Every line below between the one holding "Do not just" and the one holding "1. Open the", inclusive, should be copied exactly, and no other line.

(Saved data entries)
Start of Block

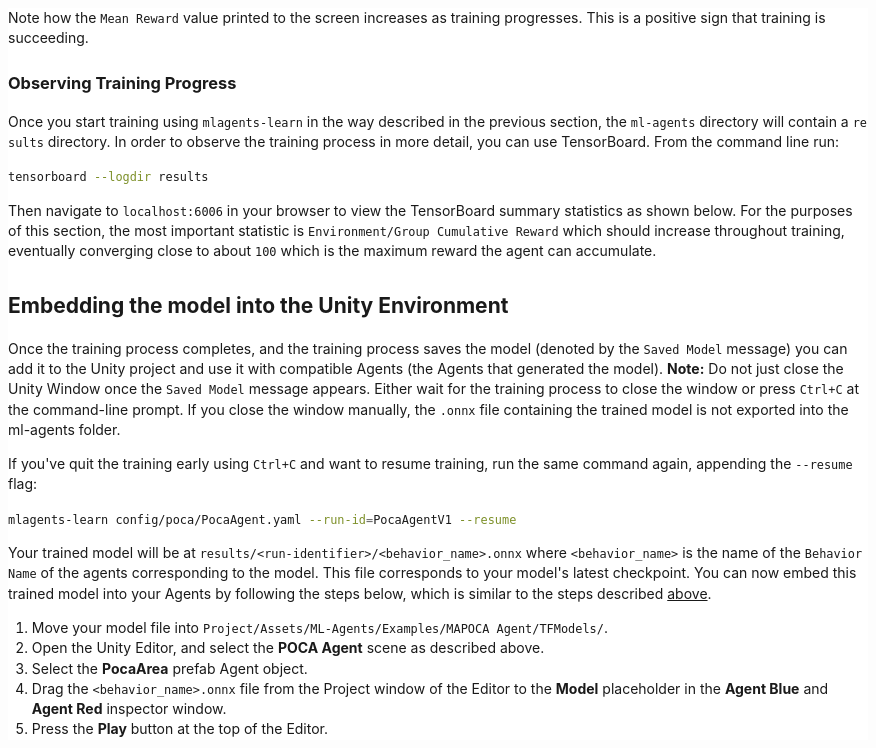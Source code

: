 Note how the `Mean Reward` value printed to the screen increases as training
progresses. This is a positive sign that training is succeeding.

### Observing Training Progress

Once you start training using `mlagents-learn` in the way described in the
previous section, the `ml-agents` directory will contain a `results`
directory. In order to observe the training process in more detail, you can use
TensorBoard. From the command line run:

```sh
tensorboard --logdir results
```

Then navigate to `localhost:6006` in your browser to view the TensorBoard
summary statistics as shown below. For the purposes of this section, the most
important statistic is `Environment/Group Cumulative Reward` which should increase
throughout training, eventually converging close to about `100` which is the maximum
reward the agent can accumulate.

## Embedding the model into the Unity Environment

Once the training process completes, and the training process saves the model
(denoted by the `Saved Model` message) you can add it to the Unity project and
use it with compatible Agents (the Agents that generated the model). **Note:**
Do not just close the Unity Window once the `Saved Model` message appears.
Either wait for the training process to close the window or press `Ctrl+C` at
the command-line prompt. If you close the window manually, the `.onnx` file
containing the trained model is not exported into the ml-agents folder.

If you've quit the training early using `Ctrl+C` and want to resume training,
run the same command again, appending the `--resume` flag:

```sh
mlagents-learn config/poca/PocaAgent.yaml --run-id=PocaAgentV1 --resume
```

Your trained model will be at `results/<run-identifier>/<behavior_name>.onnx` where
`<behavior_name>` is the name of the `Behavior Name` of the agents corresponding
to the model. This file corresponds to your model's latest checkpoint. You can
now embed this trained model into your Agents by following the steps below,
which is similar to the steps described [above](#running-a-pre-trained-model).

1. Move your model file into
   `Project/Assets/ML-Agents/Examples/MAPOCA Agent/TFModels/`.
1. Open the Unity Editor, and select the **POCA Agent** scene as described above.
1. Select the **PocaArea** prefab Agent object.
1. Drag the `<behavior_name>.onnx` file from the Project window of the Editor to
   the **Model** placeholder in the **Agent Blue** and **Agent Red** inspector window.
1. Press the **Play** button at the top of the Editor.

End of Block

Problem solution:
Do not just close the Unity Window once the `Saved Model` message appears.
Either wait for the training process to close the window or press `Ctrl+C` at
the command-line prompt. If you close the window manually, the `.onnx` file
containing the trained model is not exported into the ml-agents folder.

If you've quit the training early using `Ctrl+C` and want to resume training,
run the same command again, appending the `--resume` flag:

```sh
mlagents-learn config/poca/PocaAgent.yaml --run-id=PocaAgentV1 --resume
```

Your trained model will be at `results/<run-identifier>/<behavior_name>.onnx` where
`<behavior_name>` is the name of the `Behavior Name` of the agents corresponding
to the model. This file corresponds to your model's latest checkpoint. You can
now embed this trained model into your Agents by following the steps below,
which is similar to the steps described [above](#running-a-pre-trained-model).

1. Move your model file into
   `Project/Assets/ML-Agents/Examples/MAPOCA Agent/TFModels/`.
1. Open the Unity Editor, and select the **POCA Agent** scene as described above.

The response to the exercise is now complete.